Social media platforms like LinkedIn and job portals are flooded with people looking out for new opportunities. With home fires burning for most, members of a family chip in together to start a small business so that they can make ends meet. For most, something related to food is the only way forward since as a population we are mostly unskilled to do anything else apart for the job that we have been trained for. There is also an image that has to be maintained in society that does not look kindly upon anything else other than a ‘white-collared job’ for an individual. Rajan Bedi, whose Rajan’s Rasoi kick-started in a commercial way only during the Covid times, says that it is “a simple process; one should just get it done. I am going to apply for it immediately.” The problem arises for people who are probably neither aware of this law or are not educated enough to go through the registration process. It is not the cost that is high; it is about being able to do so online and things like that, which need some amount of understanding.

For a consumer, it essentially means two things: a surety of hygiene and of course quality. Rajiv Aneja adds, “As an ex-restaurant owner, if there’s a kitchen that is commercial in any way, it should have a valid licence. There has to be a differentiator and once a business is registered there will be a check on taxes paid, Covid safety measures taken, hygiene and so on. I haven’t been stepping out for months now but have been ordering regularly from people I know personally. Not everyone knows each person who they order from and one thing I want to be sure of is where I get my food from.”

There is an argument about penalising the roadside thelas, tea shops etc. that do not have licenses or registrations, which is a fair point. However, one is prepared for the implications of that and has realistic expectations from them than say a restaurant or a home kitchen. Ruchika Bhargava, who has a cake brand Sinfull Temptations, says: “I definitely think it’s a good thing since it does give you a certain authentication and brings about a certain level. It is affordable. The fees aren’t high; neither is the waiting time. So, even for a small baker for me who does this part time, I feel that it is definitely worth it because it does take care of trust issues as well in these otherwise difficult times.”

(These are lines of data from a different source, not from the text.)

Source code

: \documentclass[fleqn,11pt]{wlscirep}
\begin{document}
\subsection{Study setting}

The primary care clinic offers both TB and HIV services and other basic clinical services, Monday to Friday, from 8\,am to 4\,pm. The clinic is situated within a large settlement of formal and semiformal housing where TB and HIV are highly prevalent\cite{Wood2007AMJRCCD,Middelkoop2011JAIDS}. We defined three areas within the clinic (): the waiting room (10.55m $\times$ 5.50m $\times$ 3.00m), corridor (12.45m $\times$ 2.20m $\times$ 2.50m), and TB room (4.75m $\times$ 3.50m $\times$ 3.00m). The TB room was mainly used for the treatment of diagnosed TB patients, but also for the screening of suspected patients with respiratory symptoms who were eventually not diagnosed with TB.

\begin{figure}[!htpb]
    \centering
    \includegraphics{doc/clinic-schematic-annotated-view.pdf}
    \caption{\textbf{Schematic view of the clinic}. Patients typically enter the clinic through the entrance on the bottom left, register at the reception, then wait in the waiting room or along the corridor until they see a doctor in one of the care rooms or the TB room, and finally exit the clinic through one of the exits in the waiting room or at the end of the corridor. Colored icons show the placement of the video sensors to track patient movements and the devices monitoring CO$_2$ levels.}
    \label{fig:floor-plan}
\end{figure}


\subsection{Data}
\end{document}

While it is true that cooked food is safe to consume, it may be worth looking at the fact that a registration gives more than validity to a brand. As a consumer, I would certainly feel better in terms of ordering from someone whose brand is registered, even if I don’t know her/him personally, since that way I’m sure of food safety and hygiene norms being followed. Chandra Roy, a resident of Dwarka and a senior citizen, gets food delivered regularly since she is mostly living alone. She adds, “I order from people I know well because that way I am sure of the quality. Even though we keep getting ads of more home chefs and bakers here, we stick to the ones we know personally. If every home chef becomes licensed or registered, people like us will feel more at ease and assured in every way.

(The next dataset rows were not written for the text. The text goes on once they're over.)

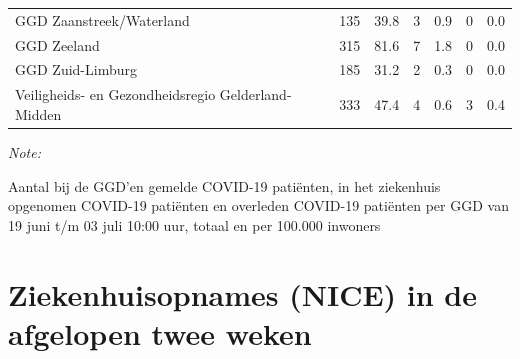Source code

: \documentclass[
  english,
  man,floatsintext]{apa6}
\begin{document}
\begin{table}
\begin{threeparttable}
\begin{tabular}{lrrrrrr}
GGD Zaanstreek/Waterland & 135 & 39.8 & 3 & 0.9 & 0 & 0.0\\
GGD Zeeland & 315 & 81.6 & 7 & 1.8 & 0 & 0.0\\
GGD Zuid-Limburg & 185 & 31.2 & 2 & 0.3 & 0 & 0.0\\
Veiligheids- en Gezondheidsregio Gelderland-Midden & 333 & 47.4 & 4 & 0.6 & 3 & 0.4\\
\bottomrule
\end{tabular}
\begin{tablenotes}
\item \textit{Note: } 
\item Aantal bij de GGD’en gemelde COVID-19 patiënten, in het ziekenhuis opgenomen COVID-19 patiënten en overleden COVID-19 patiënten per GGD van 19 juni t/m 03 juli 10:00 uur, totaal en per 100.000 inwoners
\end{tablenotes}
\end{threeparttable}
\endgroup{}
\end{table}

\newpage

\hypertarget{ziekenhuisopnames-nice-in-de-afgelopen-twee-weken}{%
\section{Ziekenhuisopnames (NICE) in de afgelopen twee weken}\label{ziekenhuisopnames-nice-in-de-afgelopen-twee-weken}}
\end{document}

For most home chefs and bakers, this may also be a good time to retrospect how they want to move ahead: would they want to formalise what may have started during Covid in way of either a hobby or even a livelihood, or was it just a stop-gap arrangement till jobs are back and/or other businesses/work get back to normal. If someone is serious about their F&B business and is in it for the long run, this needs to be the way forward so that there is a standard maintained in terms of quality, quantity, hygiene, packaging, safety, and other parameters. It may seem like a bit of a hassle in the beginning, but desperate times need desperate measures, and this may just be the beginning of better things to come!